Patterns of racial displacement from urban centers and segregation in evidence in large cities in the United States have led to more severe impacts of financialization and the mortgage crisis being experienced by African-American households.

Finally, financialization is contributing to a lack of accountability by government to its constituents:

Rather than being held accountable to residents and their need for housing, States’ housing policies have often become accountable to financial institutions and seem to pander to the confidence of global credit markets and the preferences of wealthy private investors.

This adds up to a crisis for families, for communities, and for our democratic institutions. And  the UN Report pulls no punches in concluding: “Corporate finance … profits from housing crises.”

The role of government is at stake in much of the UN discussion. Thus, the Report notes the culpability of national governments which, by assuming responsibility “for billions of dollars’ worth of distressed debt (high-risk mortgages) and arranging for them to be sold off to private equity funds, have increased rather than decreased the role and power of corporate finance in national housing systems.”

And global financial institutions, “bolstered by neoliberal assumptions” about the supremacy of markets, have used that increased power to urge governments to “dramatically reduce or eliminate housing programmes, privatize social housing and sell off massive amounts of housing and real estate assets to private equity funds.” (The Center for Popular Democracy and the Right to the City Alliance, in a 2014 report, exposed how HUD’s Distressed Asset Stabilization Program is encouraging “public/private partnership” by auctioning off billions of dollars of mortgages to private equity firms.)

We are watching this unfold in real time, as big winners in the financialization of real estate and housing — people like Jared Kushner, Thomas Barrack, and Trump himself — drive an agenda of massive cuts to HUD and VA housing programs while supporting further privatization and corporate development subsidies.

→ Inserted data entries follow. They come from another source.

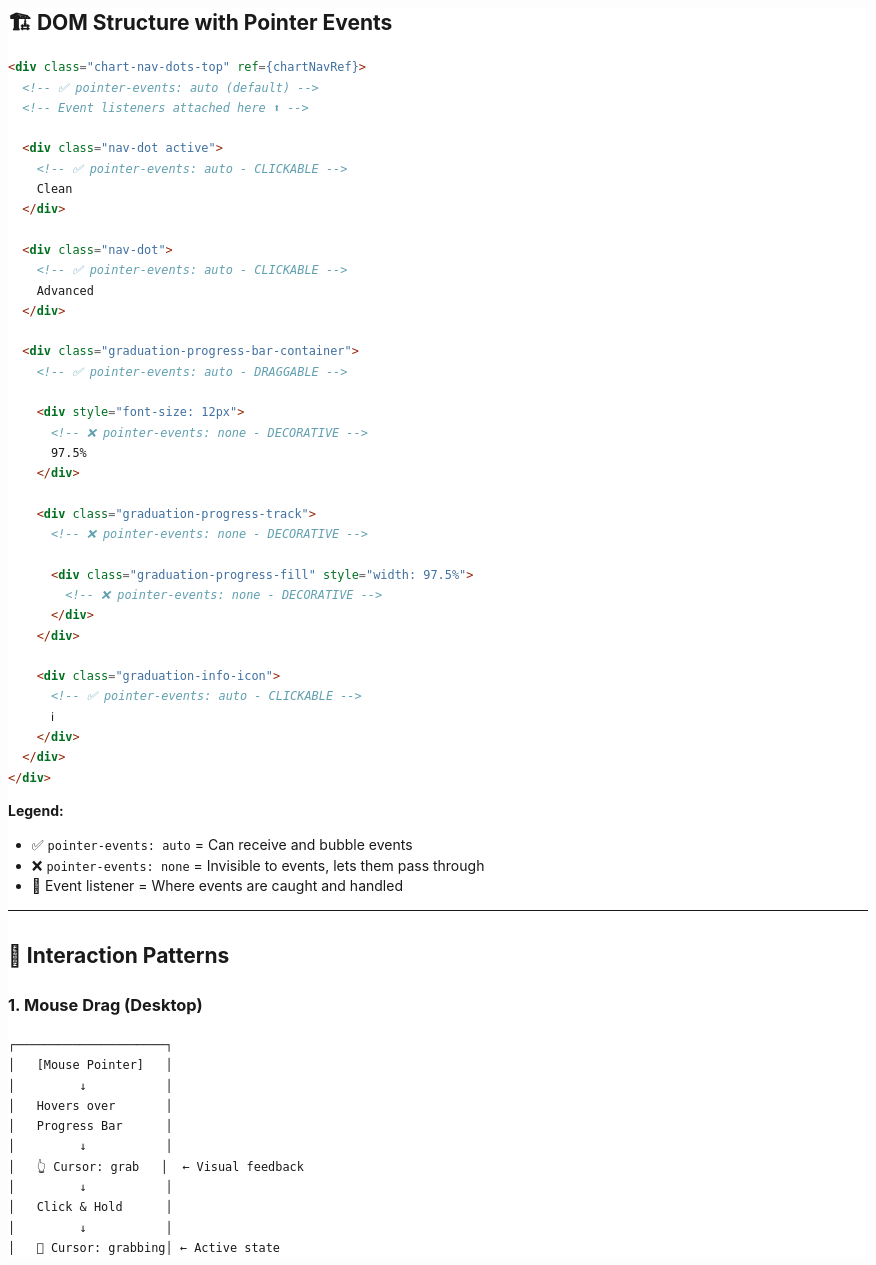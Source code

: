 ## 🏗️ DOM Structure with Pointer Events

```html
<div class="chart-nav-dots-top" ref={chartNavRef}>
  <!-- ✅ pointer-events: auto (default) -->
  <!-- Event listeners attached here ⬆️ -->
  
  <div class="nav-dot active">
    <!-- ✅ pointer-events: auto - CLICKABLE -->
    Clean
  </div>
  
  <div class="nav-dot">
    <!-- ✅ pointer-events: auto - CLICKABLE -->
    Advanced
  </div>
  
  <div class="graduation-progress-bar-container">
    <!-- ✅ pointer-events: auto - DRAGGABLE -->
    
    <div style="font-size: 12px">
      <!-- ❌ pointer-events: none - DECORATIVE -->
      97.5%
    </div>
    
    <div class="graduation-progress-track">
      <!-- ❌ pointer-events: none - DECORATIVE -->
      
      <div class="graduation-progress-fill" style="width: 97.5%">
        <!-- ❌ pointer-events: none - DECORATIVE -->
      </div>
    </div>
    
    <div class="graduation-info-icon">
      <!-- ✅ pointer-events: auto - CLICKABLE -->
      ℹ️
    </div>
  </div>
</div>
```

**Legend:**
- ✅ `pointer-events: auto` = Can receive and bubble events
- ❌ `pointer-events: none` = Invisible to events, lets them pass through
- 🎯 Event listener = Where events are caught and handled

---

## 📱 Interaction Patterns

### 1. Mouse Drag (Desktop)
```
┌─────────────────────┐
│   [Mouse Pointer]   │
│         ↓           │
│   Hovers over       │
│   Progress Bar      │
│         ↓           │
│   👆 Cursor: grab   │  ← Visual feedback
│         ↓           │
│   Click & Hold      │
│         ↓           │
│   👊 Cursor: grabbing│ ← Active state
```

The Report even highlights some of the more bizarre forms of corporate giveaways and corruption that are making news in the U.S. Remember Kushner sister Nicole Meyer in China just last month, offering visas in exchange for investment in Kushner development deals? Here’s the UN Report:

States have continued to focus on attracting capital and wealthy investors with reduced taxes and other benefits. … One such measure, colloquially known as the ‘golden visa’, allows foreign investors to receive permanent residence or even citizenship in exchange for a minimum amount of investment in property.

Ultimately, government must side with communities in bringing them control over their future:

A human rights framework for addressing the financialization of housing must challenge the way in which accountability to the needs of communities and the human rights obligations of Governments has been replaced with accountability to markets and investors.

Or, as Homes for All concluded in its 2014 report: “investment should not only go to, but be controlled by, the communities hardest hit by the housing collapse. If we want this to end well at all, we need to intervene.”

That’s exactly what renters are doing. CarsonWatch is with them, and it’s good to know that the moral authority of the U.N. is, too.